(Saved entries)
═══

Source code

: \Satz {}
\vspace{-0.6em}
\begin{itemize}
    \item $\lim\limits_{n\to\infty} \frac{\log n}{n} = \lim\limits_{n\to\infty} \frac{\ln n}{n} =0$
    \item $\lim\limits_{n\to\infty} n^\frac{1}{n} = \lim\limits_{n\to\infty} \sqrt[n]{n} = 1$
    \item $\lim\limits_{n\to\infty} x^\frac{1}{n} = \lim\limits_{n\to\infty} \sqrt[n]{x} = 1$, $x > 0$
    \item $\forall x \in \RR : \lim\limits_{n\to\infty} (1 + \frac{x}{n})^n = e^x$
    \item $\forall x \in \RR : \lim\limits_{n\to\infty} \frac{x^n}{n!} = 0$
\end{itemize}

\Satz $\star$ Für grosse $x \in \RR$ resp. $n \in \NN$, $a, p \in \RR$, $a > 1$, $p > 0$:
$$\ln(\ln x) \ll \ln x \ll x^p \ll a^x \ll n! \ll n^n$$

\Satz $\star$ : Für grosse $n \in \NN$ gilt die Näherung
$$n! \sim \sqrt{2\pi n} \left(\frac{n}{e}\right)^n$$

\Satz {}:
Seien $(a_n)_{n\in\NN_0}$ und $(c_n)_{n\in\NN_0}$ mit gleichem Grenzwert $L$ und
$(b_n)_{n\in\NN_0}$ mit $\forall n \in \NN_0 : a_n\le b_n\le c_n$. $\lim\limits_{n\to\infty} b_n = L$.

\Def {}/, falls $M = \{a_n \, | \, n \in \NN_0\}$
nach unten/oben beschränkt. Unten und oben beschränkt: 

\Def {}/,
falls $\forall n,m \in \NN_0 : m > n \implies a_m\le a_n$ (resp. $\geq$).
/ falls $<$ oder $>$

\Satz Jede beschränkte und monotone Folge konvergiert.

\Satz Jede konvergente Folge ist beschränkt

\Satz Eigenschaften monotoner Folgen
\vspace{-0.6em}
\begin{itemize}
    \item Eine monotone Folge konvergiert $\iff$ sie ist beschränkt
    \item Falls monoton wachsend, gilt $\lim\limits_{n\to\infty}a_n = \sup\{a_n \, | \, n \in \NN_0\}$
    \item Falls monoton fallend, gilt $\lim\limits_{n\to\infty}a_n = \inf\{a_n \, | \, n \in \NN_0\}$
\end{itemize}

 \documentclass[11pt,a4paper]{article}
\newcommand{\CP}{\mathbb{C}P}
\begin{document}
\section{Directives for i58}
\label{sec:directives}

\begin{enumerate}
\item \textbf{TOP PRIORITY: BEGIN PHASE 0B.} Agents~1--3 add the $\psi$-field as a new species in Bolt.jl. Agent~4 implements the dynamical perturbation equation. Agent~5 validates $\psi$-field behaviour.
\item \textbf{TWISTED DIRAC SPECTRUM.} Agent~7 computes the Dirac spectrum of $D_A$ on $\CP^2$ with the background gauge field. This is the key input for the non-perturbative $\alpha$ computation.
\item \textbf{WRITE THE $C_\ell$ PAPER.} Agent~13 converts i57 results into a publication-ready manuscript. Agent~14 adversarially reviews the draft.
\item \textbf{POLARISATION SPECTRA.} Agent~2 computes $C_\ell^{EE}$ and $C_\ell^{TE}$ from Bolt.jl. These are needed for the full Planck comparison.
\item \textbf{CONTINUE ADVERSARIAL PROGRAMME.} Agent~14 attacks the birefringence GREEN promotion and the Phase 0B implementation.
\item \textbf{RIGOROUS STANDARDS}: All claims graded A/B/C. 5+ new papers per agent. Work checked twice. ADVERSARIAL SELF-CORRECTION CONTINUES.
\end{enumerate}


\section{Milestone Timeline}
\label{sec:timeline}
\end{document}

═══

• WORK INSTRUCTIONS
Output the records in full. Keep every character as it is.

• RESULT OF THIS TASK
Source code

: \Satz {}
\vspace{-0.6em}
\begin{itemize}
    \item $\lim\limits_{n\to\infty} \frac{\log n}{n} = \lim\limits_{n\to\infty} \frac{\ln n}{n} =0$
    \item $\lim\limits_{n\to\infty} n^\frac{1}{n} = \lim\limits_{n\to\infty} \sqrt[n]{n} = 1$
    \item $\lim\limits_{n\to\infty} x^\frac{1}{n} = \lim\limits_{n\to\infty} \sqrt[n]{x} = 1$, $x > 0$
    \item $\forall x \in \RR : \lim\limits_{n\to\infty} (1 + \frac{x}{n})^n = e^x$
    \item $\forall x \in \RR : \lim\limits_{n\to\infty} \frac{x^n}{n!} = 0$
\end{itemize}

\Satz $\star$ Für grosse $x \in \RR$ resp. $n \in \NN$, $a, p \in \RR$, $a > 1$, $p > 0$:
$$\ln(\ln x) \ll \ln x \ll x^p \ll a^x \ll n! \ll n^n$$

\Satz $\star$ : Für grosse $n \in \NN$ gilt die Näherung
$$n! \sim \sqrt{2\pi n} \left(\frac{n}{e}\right)^n$$

\Satz {}:
Seien $(a_n)_{n\in\NN_0}$ und $(c_n)_{n\in\NN_0}$ mit gleichem Grenzwert $L$ und
$(b_n)_{n\in\NN_0}$ mit $\forall n \in \NN_0 : a_n\le b_n\le c_n$. $\lim\limits_{n\to\infty} b_n = L$.

\Def {}/, falls $M = \{a_n \, | \, n \in \NN_0\}$
nach unten/oben beschränkt. Unten und oben beschränkt: 

\Def {}/,
falls $\forall n,m \in \NN_0 : m > n \implies a_m\le a_n$ (resp. $\geq$).
/ falls $<$ oder $>$

\Satz Jede beschränkte und monotone Folge konvergiert.

\Satz Jede konvergente Folge ist beschränkt

\Satz Eigenschaften monotoner Folgen
\vspace{-0.6em}
\begin{itemize}
    \item Eine monotone Folge konvergiert $\iff$ sie ist beschränkt
    \item Falls monoton wachsend, gilt $\lim\limits_{n\to\infty}a_n = \sup\{a_n \, | \, n \in \NN_0\}$
    \item Falls monoton fallend, gilt $\lim\limits_{n\to\infty}a_n = \inf\{a_n \, | \, n \in \NN_0\}$
\end{itemize}

 \documentclass[11pt,a4paper]{article}
\newcommand{\CP}{\mathbb{C}P}
\begin{document}
\section{Directives for i58}
\label{sec:directives}

\begin{enumerate}
\item \textbf{TOP PRIORITY: BEGIN PHASE 0B.} Agents~1--3 add the $\psi$-field as a new species in Bolt.jl. Agent~4 implements the dynamical perturbation equation. Agent~5 validates $\psi$-field behaviour.
\item \textbf{TWISTED DIRAC SPECTRUM.} Agent~7 computes the Dirac spectrum of $D_A$ on $\CP^2$ with the background gauge field. This is the key input for the non-perturbative $\alpha$ computation.
\item \textbf{WRITE THE $C_\ell$ PAPER.} Agent~13 converts i57 results into a publication-ready manuscript. Agent~14 adversarially reviews the draft.
\item \textbf{POLARISATION SPECTRA.} Agent~2 computes $C_\ell^{EE}$ and $C_\ell^{TE}$ from Bolt.jl. These are needed for the full Planck comparison.
\item \textbf{CONTINUE ADVERSARIAL PROGRAMME.} Agent~14 attacks the birefringence GREEN promotion and the Phase 0B implementation.
\item \textbf{RIGOROUS STANDARDS}: All claims graded A/B/C. 5+ new papers per agent. Work checked twice. ADVERSARIAL SELF-CORRECTION CONTINUES.
\end{enumerate}


\section{Milestone Timeline}
\label{sec:timeline}
\end{document}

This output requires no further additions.